Letsencrypt’s error:
{
"type": "urn:ietf:params:acme:error:unauthorized",
"detail": "Error finalizing order :: Order includes different number of names than CSR specifies",
"status": 403
}
Bypass’ error:
{"type":"urn:ietf:params:acme:error:badCSR","detail":"CSR and order identifiers differ","code":403,"message":"BAD_CSR","details":"HTTP 403 Forbidden"}
Pebble’s error:
{
"type": "urn:ietf:params:acme:error:unauthorized",
"detail": "Order includes different number of DNSnames identifiers than CSR specifies",
"status": 403
}
With a specific CSR having the above qualification for a test case, I have to decide which test server to fail. Pebble or letsencrypt/bypass.

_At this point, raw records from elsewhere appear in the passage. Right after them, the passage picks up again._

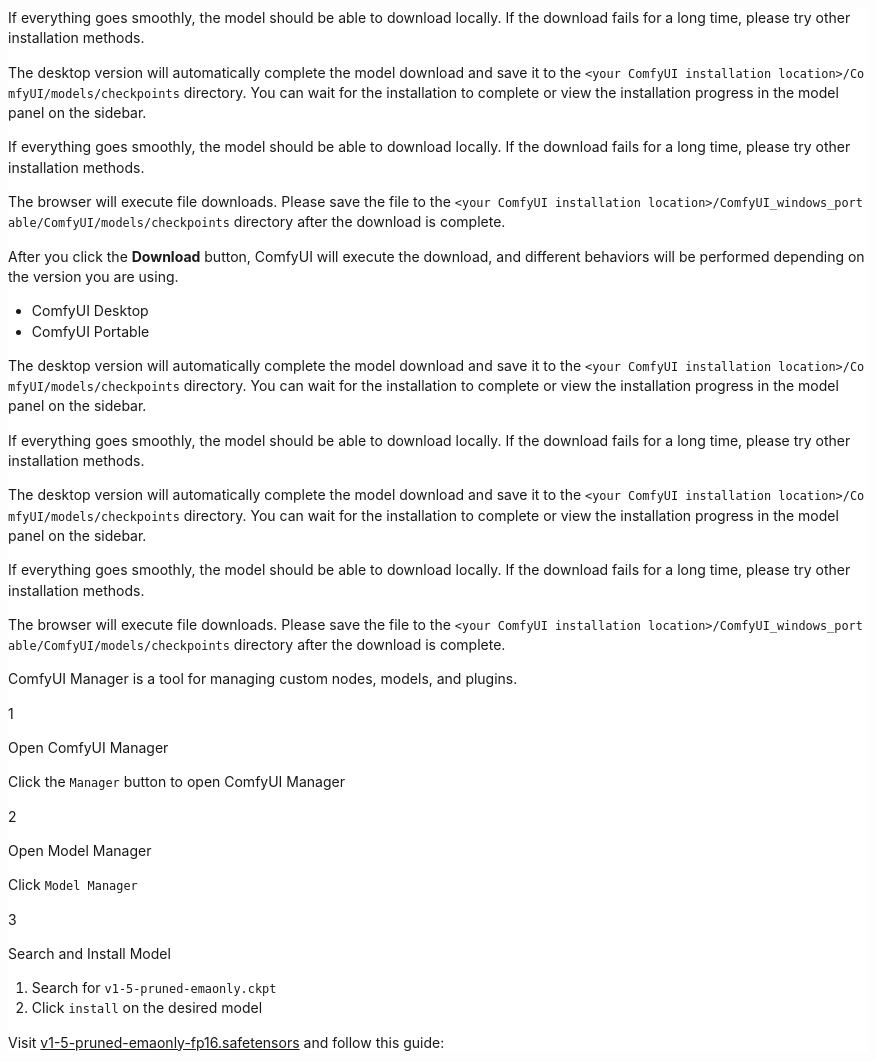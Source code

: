 If everything goes smoothly, the model should be able to download locally. If the download fails for a long time, please try other installation methods.

The desktop version will automatically complete the model download and save it to the `<your ComfyUI installation location>/ComfyUI/models/checkpoints` directory. You can wait for the installation to complete or view the installation progress in the model panel on the sidebar.

If everything goes smoothly, the model should be able to download locally. If the download fails for a long time, please try other installation methods.

The browser will execute file downloads. Please save the file to the `<your ComfyUI installation location>/ComfyUI_windows_portable/ComfyUI/models/checkpoints` directory after the download is complete.

After you click the **Download** button, ComfyUI will execute the download, and different behaviors will be performed depending on the version you are using.

- ComfyUI Desktop
- ComfyUI Portable

The desktop version will automatically complete the model download and save it to the `<your ComfyUI installation location>/ComfyUI/models/checkpoints` directory. You can wait for the installation to complete or view the installation progress in the model panel on the sidebar.

If everything goes smoothly, the model should be able to download locally. If the download fails for a long time, please try other installation methods.

The desktop version will automatically complete the model download and save it to the `<your ComfyUI installation location>/ComfyUI/models/checkpoints` directory. You can wait for the installation to complete or view the installation progress in the model panel on the sidebar.

If everything goes smoothly, the model should be able to download locally. If the download fails for a long time, please try other installation methods.

The browser will execute file downloads. Please save the file to the `<your ComfyUI installation location>/ComfyUI_windows_portable/ComfyUI/models/checkpoints` directory after the download is complete.

ComfyUI Manager is a tool for managing custom nodes, models, and plugins.

1

Open ComfyUI Manager

Click the `Manager` button to open ComfyUI Manager

2

Open Model Manager

Click `Model Manager`

3

Search and Install Model

1. Search for `v1-5-pruned-emaonly.ckpt`
2. Click `install` on the desired model

Visit [v1-5-pruned-emaonly-fp16.safetensors](https://huggingface.co/Comfy-Org/stable-diffusion-v1-5-archive/blob/main/v1-5-pruned-emaonly-fp16.safetensors) and follow this guide:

Or, my ACME client should strait refuse a CSR having a a domain only in the subject CN and not part of the SAN?
Or, do I have to put different code in my client https://github.com/bruncsak/ght-acme.sh for pebble than for the other ACME servers?
The RFC8555 is clear about this:
The CSR MUST indicate the exact same
set of requested identifiers as the initial newOrder request.
Identifiers of type "dns" MUST appear either in the commonName
portion of the requested subject name or in an extensionRequest
attribute [RFC2985] requesting a subjectAltName extension, or both.
I think that is an issue to submit to pebble development, they fail implementing that section of the RFC.